The clock was close to midnight, with desperate sports journalists scrambling down some late thoughts in a last-ditch attempt to make the first edition, as England's players approached their small but incredibly vocal band of supporters in the Olympic Stadium in Kiev.
"England's number one," was belted out by the travelling army and in turn Joe Hart turned to them, punching in the air in more of a manner of a local non-league player simply delighted to be getting an opportunity to be playing semi-professional football for his hometown club. It was refreshing. Hart's actions were followed by similar recognition towards the crowd from his fellow players.
England had just beaten Sweden 3-2 in extraordinary circumstances. Coming from 2-1 down to win meant it was the first time since Cameroon in 1990 that the Three Lions had recovered from a second half deficit to win at a major tournament. It was essentially an away game for England, just three or four thousand fans in a 60,000 crowd, with thousands of Swedish fans inside the stadium.
It was also the first time I had watched England play in a competitive game since 2007 (Russia). Due to a combination of factors, including work reasons, finding time to watch England has become impossible. I was there purely as a fan. Events like Wayne Rooney's outburst at supporters after England drew with Algeria at the 2010 World Cup (where he publicly criticised Three Lions fans who had turned on the players) hardly helped. An unloved England - until now.
But I saw an opportunity to have time off and booked a few days in Kiev, a beautiful city, with friendly people, remarkably different to the hostile and sullen residents of Moscow. I'm glad I did. I saw the rapport between English footballers millionaires and their supporters return.
Having an English manager helps. Roy Hodgson has shades of Sir Bobby Robson in him, a decent likeable gentleman who just wants to do the right thing. His players clearly understand him and are also wanting to play for him.
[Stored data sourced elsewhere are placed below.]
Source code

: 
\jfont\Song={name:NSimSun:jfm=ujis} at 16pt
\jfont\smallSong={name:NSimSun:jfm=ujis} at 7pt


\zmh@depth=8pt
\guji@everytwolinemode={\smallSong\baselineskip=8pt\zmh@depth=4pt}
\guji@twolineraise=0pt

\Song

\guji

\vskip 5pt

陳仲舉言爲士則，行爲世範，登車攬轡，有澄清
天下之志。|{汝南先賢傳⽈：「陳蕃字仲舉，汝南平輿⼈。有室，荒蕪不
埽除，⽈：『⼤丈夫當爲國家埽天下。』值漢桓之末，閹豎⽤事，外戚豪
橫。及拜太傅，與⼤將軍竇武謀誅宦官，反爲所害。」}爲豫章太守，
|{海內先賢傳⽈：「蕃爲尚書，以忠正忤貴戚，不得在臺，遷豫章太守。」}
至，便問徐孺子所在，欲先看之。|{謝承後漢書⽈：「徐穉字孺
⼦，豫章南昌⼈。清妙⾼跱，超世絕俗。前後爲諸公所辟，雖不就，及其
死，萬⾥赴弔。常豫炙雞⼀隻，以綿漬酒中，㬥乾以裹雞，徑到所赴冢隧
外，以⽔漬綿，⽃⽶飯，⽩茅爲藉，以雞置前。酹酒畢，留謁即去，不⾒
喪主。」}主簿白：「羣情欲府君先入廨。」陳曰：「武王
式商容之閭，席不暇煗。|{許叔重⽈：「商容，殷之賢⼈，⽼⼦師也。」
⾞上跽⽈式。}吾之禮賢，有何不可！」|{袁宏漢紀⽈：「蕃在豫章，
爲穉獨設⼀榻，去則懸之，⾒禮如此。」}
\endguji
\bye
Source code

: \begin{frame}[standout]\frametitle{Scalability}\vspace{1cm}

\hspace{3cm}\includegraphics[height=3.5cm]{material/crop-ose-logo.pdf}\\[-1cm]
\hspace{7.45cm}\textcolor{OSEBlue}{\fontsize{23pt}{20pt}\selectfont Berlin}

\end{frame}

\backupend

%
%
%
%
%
A small gesture like singing the national anthem also helps the players become liked. England supporters belt out God Save the Queen and they expect the men representing them to be equally passionate. All eleven starting players and manager sang the anthem for the first two games in Euro 2012, and most bellowing it out in the manner of a rugby player.
It also looks like England's players are bothered about playing for their country again, after years where club football appeared to be the be-all-and-end-all. England fans can put up with a lot. They know this crop isn't the best, they know the sides of the last 20 years have been so much better. But just giving their all helps: Scott Parker flying into challenges, Steven Gerrard's surging runs just like at Liverpool, Andy Carroll competing for every header and the defence calm and well organised.
It did not take much but with thanks to the small things, England's supporters found it considerably easier to get fully behind the team when they went down to 2-1. In recent years, the Three Lions would have crumbled and the team would have been severely criticised during the game. Not so this time. Walcott, 2-2. Welbeck, 3-2. Job done.
England supporters stayed behind for half an hour after the game. Not because they were forced to for security reasons. They wanted to revel in the victory and more importantly than that, they at last felt part of a win. Three Lions was played over the tannoy. It seemed fitting. Whatever happens in the remainder of the tournament, it seems as if, for the first time since 1996, this England side have become loved again.